▶ [Source data]
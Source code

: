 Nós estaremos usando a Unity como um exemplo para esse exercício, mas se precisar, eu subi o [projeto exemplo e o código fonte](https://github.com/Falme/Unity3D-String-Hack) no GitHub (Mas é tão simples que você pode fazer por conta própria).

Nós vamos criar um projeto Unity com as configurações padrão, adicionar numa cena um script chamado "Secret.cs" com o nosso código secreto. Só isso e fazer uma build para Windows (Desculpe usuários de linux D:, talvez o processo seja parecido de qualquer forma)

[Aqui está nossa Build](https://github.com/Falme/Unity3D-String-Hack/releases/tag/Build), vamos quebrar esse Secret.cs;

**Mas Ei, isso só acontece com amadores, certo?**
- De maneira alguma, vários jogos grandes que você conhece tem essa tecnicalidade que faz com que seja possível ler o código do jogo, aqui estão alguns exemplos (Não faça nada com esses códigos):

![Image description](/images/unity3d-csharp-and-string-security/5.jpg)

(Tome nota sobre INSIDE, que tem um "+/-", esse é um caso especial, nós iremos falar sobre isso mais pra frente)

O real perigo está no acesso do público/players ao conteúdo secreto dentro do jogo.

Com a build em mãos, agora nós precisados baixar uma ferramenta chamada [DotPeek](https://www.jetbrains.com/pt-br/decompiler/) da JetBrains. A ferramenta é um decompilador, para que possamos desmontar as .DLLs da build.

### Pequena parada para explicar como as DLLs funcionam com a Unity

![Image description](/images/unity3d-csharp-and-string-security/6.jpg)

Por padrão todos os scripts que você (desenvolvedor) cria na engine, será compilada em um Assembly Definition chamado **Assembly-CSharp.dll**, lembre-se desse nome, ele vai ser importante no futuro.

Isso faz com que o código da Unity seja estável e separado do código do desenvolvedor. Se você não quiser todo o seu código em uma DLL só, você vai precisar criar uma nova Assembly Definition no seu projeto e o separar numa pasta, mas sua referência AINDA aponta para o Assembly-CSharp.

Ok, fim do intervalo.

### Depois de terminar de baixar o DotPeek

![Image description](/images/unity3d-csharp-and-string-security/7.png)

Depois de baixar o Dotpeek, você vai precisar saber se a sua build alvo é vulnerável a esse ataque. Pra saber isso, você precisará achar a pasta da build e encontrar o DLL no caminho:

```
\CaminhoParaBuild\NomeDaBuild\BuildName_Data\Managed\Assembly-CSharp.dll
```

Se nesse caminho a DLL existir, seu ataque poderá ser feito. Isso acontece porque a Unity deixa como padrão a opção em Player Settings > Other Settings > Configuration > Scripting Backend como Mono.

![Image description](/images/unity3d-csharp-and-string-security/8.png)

▶ [Exercise]
Through the line that contains "por conta própria).", copy the material above exactly, beginning at its first line and including nothing more.

▶ [Output of the task]
Source code

: Nós estaremos usando a Unity como um exemplo para esse exercício, mas se precisar, eu subi o [projeto exemplo e o código fonte](https://github.com/Falme/Unity3D-String-Hack) no GitHub (Mas é tão simples que você pode fazer por conta própria).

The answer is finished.